Under Section 117 of the Higher Education Act, colleges and universities are currently required to report gifts from foreign sources or contracts with foreign entities if they are above a threshold of $250,000 and arise from the same foreign source over the course of a year. The new proposal appears to eliminate this threshold and greatly expands reporting requirements.

NACUBO and other higher education associations sent ED a letter led by the American Council on Education, which illustrates many concerns with the proposal, including:

  • Unclear language that implies schools must now report all foreign gifts and contracts, even if they fall below the threshold.
  • Unclear definitions of what constitutes a “contract.”
  • The imposition of serious penalties for noncompliance, including jail time, which far exceed the legislative intent of the Higher Education Act.
  • A requirement that “true copies” of gift agreements and contracts from foreign sources be provided to ED, which raises privacy concerns for donors and which may be difficult or impossible to obtain for foreign investments.
  • Significant risks related to the disclosure of intellectual property agreements and proprietary information as would be required by the new reporting requirements.
  • The potential for the new regulations to run afoul of state privacy laws.
  • Significant new costs of compliance given the vastly expanded reporting requirements.

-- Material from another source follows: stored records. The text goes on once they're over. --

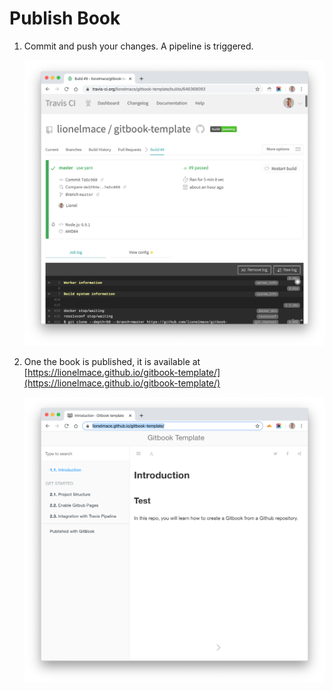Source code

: # Publish Book

1. Commit and push your changes. A pipeline is triggered.

    ![](./images/travis-build.png)

1. One the book is published, it is available at [https://lionelmace.github.io/gitbook-template/](https://lionelmace.github.io/gitbook-template/)

    ![](./images/gitbook-final.png)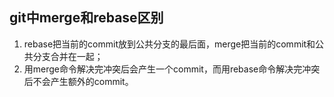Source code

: ## git中merge和rebase区别

1. rebase把当前的commit放到公共分支的最后面，merge把当前的commit和公共分支合并在一起；
2. 用merge命令解决完冲突后会产生一个commit，而用rebase命令解决完冲突后不会产生额外的commit。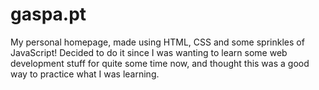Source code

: # gaspa.pt

My personal homepage, made using HTML, CSS and some sprinkles of JavaScript!
Decided to do it since I was wanting to learn some web development stuff for quite some time now, and thought this was a good way to practice what I was learning.
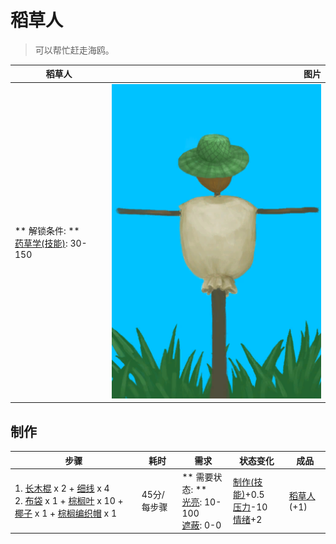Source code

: # 稻草人  
> 可以帮忙赶走海鸥。  
  
  稻草人  |   图片   
 ----  |  ----:   
 ** 解锁条件: **<br>[药草学(技能)](Skill_Herbology.md): 30-150  |  ![](Sprite/Scarecrow.png)   
  
## 制作  
步骤  |  耗时  |  需求  |  状态变化  |  成品  
----  |  ----  |  ----  |  ----  |  ----  
1. [长木棍](StickLong.md) x 2 + [细线](CordFiber.md) x 4<br>2. [布袋](Sack.md) x 1 + [棕榈叶](PalmFronds.md) x 10 + [椰子](Coconut.md) x 1 + [棕榈编织帽](HatWoven.md) x 1  |  45分/每步骤  |  ** 需要状态: **<br>[光亮](Light.md): 10-100<br>[遮蔽](Sheltered.md): 0-0  |  [制作(技能)](Skill_Crafting.md)+0.5<br>[压力](Stress.md)-10<br>[情绪](Morale.md)+2  |  [稻草人](Scarecrow.md)(+1)  
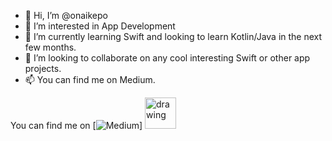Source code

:- 👋 Hi, I’m @onaikepo
- 👀 I’m interested in App Development
- 🌱 I’m currently learning Swift and looking to learn Kotlin/Java in the next few months. 
- 💞️ I’m looking to collaborate on any cool interesting Swift or other app projects. 
- 📫 You can find me on Medium. 


<!-- Actual text -->

You can find me on [![Medium][1]] <html><img src="https://cdn4.iconfinder.com/data/icons/social-media-2210/24/Medium-512.png" alt="drawing" width="50"></html>

<!-- Icons -->

[1.2]: <code>



<!-- Links to your social media accounts -->

[1]: https://onaikepo.medium.com/
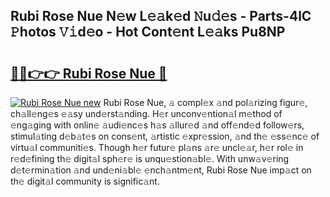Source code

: ## Rubi Rose Nue N𝚎w L𝚎𝚊k𝚎d 𝙽u𝚍𝚎s - Parts-4lC 𝙿hotos 𝚅𝚒d𝚎o - Hot Cont𝚎nt L𝚎𝚊ks Pu8NP

# <h2><a href="http://kvdaih.teov.top/?on=Rubi+Rose+Nue">🔗🔗👉👉 Rubi Rose Nue 🔗</a></h2>

[![Rubi Rose Nue new](https://i.imgur.com/QqkWNDz.gif)](http://kvdaih.teov.top/?on=Rubi+Rose+Nue)
Rubi Rose Nue, 𝚊 compl𝚎x 𝚊nd pol𝚊rizing figur𝚎, ch𝚊ll𝚎ng𝚎s 𝚎𝚊sy und𝚎rst𝚊nding. H𝚎r unconv𝚎ntion𝚊l m𝚎thod of 𝚎ng𝚊ging with onlin𝚎 𝚊udi𝚎nc𝚎s h𝚊s 𝚊llur𝚎d 𝚊nd off𝚎nd𝚎d follow𝚎rs, stimul𝚊ting d𝚎b𝚊t𝚎s on cons𝚎nt, 𝚊rtistic 𝚎xpr𝚎ssion, 𝚊nd th𝚎 𝚎ss𝚎nc𝚎 of virtu𝚊l communiti𝚎s. Though h𝚎r futur𝚎 pl𝚊ns 𝚊r𝚎 uncl𝚎𝚊r, h𝚎r rol𝚎 in r𝚎d𝚎fining th𝚎 digit𝚊l sph𝚎r𝚎 is unqu𝚎stion𝚊bl𝚎. With unw𝚊v𝚎ring d𝚎t𝚎rmin𝚊tion 𝚊nd und𝚎ni𝚊bl𝚎 𝚎nch𝚊ntm𝚎nt, Rubi Rose Nue imp𝚊ct on th𝚎 digit𝚊l community is signific𝚊nt.
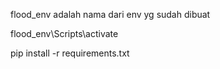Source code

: <!-- Mulai ENV -->

flood_env adalah nama dari env yg sudah dibuat

<!-- Script Untuk Menjalankan ENV -->

flood_env\Scripts\activate

<!-- Install Ulang Library -->

pip install -r requirements.txt
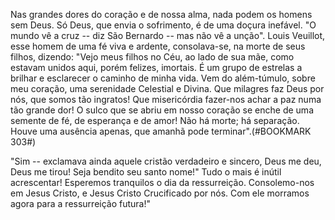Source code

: 
Nas grandes dores do coração e de nossa alma, nada podem os homens sem Deus. Só Deus, que envia o sofrimento, é de uma doçura inefável. "O mundo vê a cruz -- diz São Bernardo -- mas não vê a unção". Louis Veuillot, esse homem de uma fé viva e ardente, consolava-se, na morte de seus filhos, dizendo: "Vejo meus filhos no Céu, ao lado de sua mãe, como estavam unidos aqui, porém felizes, imortais. É um grupo de estrelas a brilhar e esclarecer o caminho de minha vida. Vem do além-túmulo, sobre meu coração, uma serenidade Celestial e Divina. Que milagres faz Deus por nós, que somos tão ingratos! Que misericórdia fazer-nos achar a paz numa tão grande dor! O sulco que se abriu em nosso coração se enche de uma semente de fé, de esperança e de amor! Não há morte; há separação. Houve uma ausência apenas, que amanhã pode terminar".(#BOOKMARK 303#)

"Sim -- exclamava ainda aquele cristão verdadeiro e sincero, Deus me deu, Deus me tirou! Seja bendito seu santo nome!" Tudo o mais é inútil acrescentar! Esperemos tranquilos o dia da ressurreição. Consolemo-nos em Jesus Cristo, e Jesus Cristo Crucificado por nós. Com ele morramos agora para a ressurreição futura!"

This proposal far exceeds both the existing regulatory framework and the documented legislative intent for this provision of the Higher Education Act. In the letter, we acknowledged the concerns that are presumably driving ED’s actions: that foreign gifts or contracts may improperly influence the work or actions of a college or university. However, such expansive reporting requirements will only serve to provide ED with compliance documentation that will be more burdensome to examine, without actually honing in on any potential areas of bad action. 

Notably, ED did not issue this proposal through the established rulemaking process. ED instead used a Paperwork Reduction Act notice, which does not require it to engage in any formal negotiated rulemaking or obligate it to read and respond to comments offered by the public. Typically, these types of notices are used only for extensions of existing information collections or agency action, not to impose an expanded regulatory framework.

In the letter, we noted that if ED seeks to expand Section 117 reporting requirements, it should use the prescribed rulemaking process with a full public comment period and negotiated rulemaking.